"I was ten meters on the beach and I fell on my knees": 75 years after the landing in Provence, a veteran remembers
At the age of 99, Hubert Germain is one of the four Companions of the Liberation & nbsp; still alive. He was 24 on August 15, 1944, when he landed on the beaches of Provence to free France from the Nazi occupation.

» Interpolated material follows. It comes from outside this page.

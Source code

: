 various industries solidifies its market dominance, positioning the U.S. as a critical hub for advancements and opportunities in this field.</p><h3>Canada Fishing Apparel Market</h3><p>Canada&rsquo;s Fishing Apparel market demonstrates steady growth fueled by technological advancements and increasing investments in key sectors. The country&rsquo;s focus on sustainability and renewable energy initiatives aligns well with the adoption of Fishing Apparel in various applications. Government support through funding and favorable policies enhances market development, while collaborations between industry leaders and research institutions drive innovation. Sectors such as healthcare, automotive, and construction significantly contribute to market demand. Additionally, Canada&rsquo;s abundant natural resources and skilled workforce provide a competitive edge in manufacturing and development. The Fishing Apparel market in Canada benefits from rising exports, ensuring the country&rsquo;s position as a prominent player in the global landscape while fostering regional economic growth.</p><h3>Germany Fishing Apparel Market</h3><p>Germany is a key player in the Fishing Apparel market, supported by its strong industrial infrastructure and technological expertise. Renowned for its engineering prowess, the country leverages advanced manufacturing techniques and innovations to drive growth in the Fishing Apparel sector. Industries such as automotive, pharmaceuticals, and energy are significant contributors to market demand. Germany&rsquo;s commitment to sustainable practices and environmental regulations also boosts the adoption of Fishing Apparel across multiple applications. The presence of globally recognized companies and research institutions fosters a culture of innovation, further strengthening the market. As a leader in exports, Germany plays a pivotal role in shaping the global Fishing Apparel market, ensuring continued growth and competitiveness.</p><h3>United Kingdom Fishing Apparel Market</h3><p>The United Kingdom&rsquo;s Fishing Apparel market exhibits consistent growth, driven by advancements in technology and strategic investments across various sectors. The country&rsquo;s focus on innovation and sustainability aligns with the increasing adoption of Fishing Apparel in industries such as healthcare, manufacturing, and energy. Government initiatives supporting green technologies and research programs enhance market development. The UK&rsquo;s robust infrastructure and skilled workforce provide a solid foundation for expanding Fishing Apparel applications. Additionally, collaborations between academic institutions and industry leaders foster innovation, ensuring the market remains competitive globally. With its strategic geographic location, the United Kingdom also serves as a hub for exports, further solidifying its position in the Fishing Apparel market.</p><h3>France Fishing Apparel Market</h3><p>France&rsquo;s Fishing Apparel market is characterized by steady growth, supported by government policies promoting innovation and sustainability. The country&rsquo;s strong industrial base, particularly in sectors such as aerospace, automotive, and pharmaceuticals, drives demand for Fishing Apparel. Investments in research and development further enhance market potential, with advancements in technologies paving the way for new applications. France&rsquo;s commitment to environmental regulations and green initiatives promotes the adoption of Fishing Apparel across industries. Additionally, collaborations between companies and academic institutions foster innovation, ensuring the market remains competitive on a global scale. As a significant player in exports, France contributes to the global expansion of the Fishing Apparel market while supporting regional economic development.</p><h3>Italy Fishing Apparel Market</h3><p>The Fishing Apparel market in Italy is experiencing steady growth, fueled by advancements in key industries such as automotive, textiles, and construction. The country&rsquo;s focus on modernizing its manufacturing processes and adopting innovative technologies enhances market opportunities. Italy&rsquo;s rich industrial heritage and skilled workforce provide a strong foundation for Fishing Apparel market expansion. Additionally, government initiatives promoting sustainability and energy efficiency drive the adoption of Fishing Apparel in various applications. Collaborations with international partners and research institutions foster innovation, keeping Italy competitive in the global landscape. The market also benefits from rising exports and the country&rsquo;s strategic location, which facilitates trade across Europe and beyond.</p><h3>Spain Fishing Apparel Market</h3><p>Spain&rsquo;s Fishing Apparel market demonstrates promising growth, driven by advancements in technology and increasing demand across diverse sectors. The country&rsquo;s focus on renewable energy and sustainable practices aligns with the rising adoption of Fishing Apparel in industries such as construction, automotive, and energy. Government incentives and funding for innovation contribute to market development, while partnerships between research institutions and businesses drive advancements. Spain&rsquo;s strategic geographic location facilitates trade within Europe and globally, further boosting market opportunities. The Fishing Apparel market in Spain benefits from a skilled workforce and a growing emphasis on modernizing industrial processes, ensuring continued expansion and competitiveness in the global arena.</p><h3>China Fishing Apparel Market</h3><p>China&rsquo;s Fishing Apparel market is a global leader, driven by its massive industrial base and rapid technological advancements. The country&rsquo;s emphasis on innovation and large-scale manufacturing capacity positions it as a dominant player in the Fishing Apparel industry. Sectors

At the age of 99, Hubert Germain is one of the four Companions of the Liberation still alive. He was 24 on August 15, 1944, when he landed on the beaches of Provence to free France from the Nazi occupation.
TESTIMONIAL EUROPE 1
He is one of the last to bear witness to the horror of war and the reality of the D-Day. At the age of 99, Hubert Germain is one of the four Companions of the Liberation still alive. Engaged in resistance from the beginning of the war, he landed on the beaches of Provence at the age of 24 to liberate France from the Nazi occupation with 50,000 Allied soldiers on August 15, 1944. Seventy-five years later, he remembers at the microphone of Europe 1 of this return to French soil, a reunion with his family, but also his disappointment with the weak mobilization of the local population.
His mother did not recognize him when he returned
On August 15, 1944, it was still dark when Hubert Germain landed on the beach with his men from the Foreign Legion, near Saint-Tropez. "We were all tense, because we had to land and destroy everything in front of us," he recalls, before telling the emotion that had gripped him that day, as he found his homeland, four years after his departure. "I was ten meters on the beach and I fell on my knees, and I cried, but not long, only one or two sobs in my throat," he describes again. "All of a sudden, we said to ourselves: 'That's it, it's France'".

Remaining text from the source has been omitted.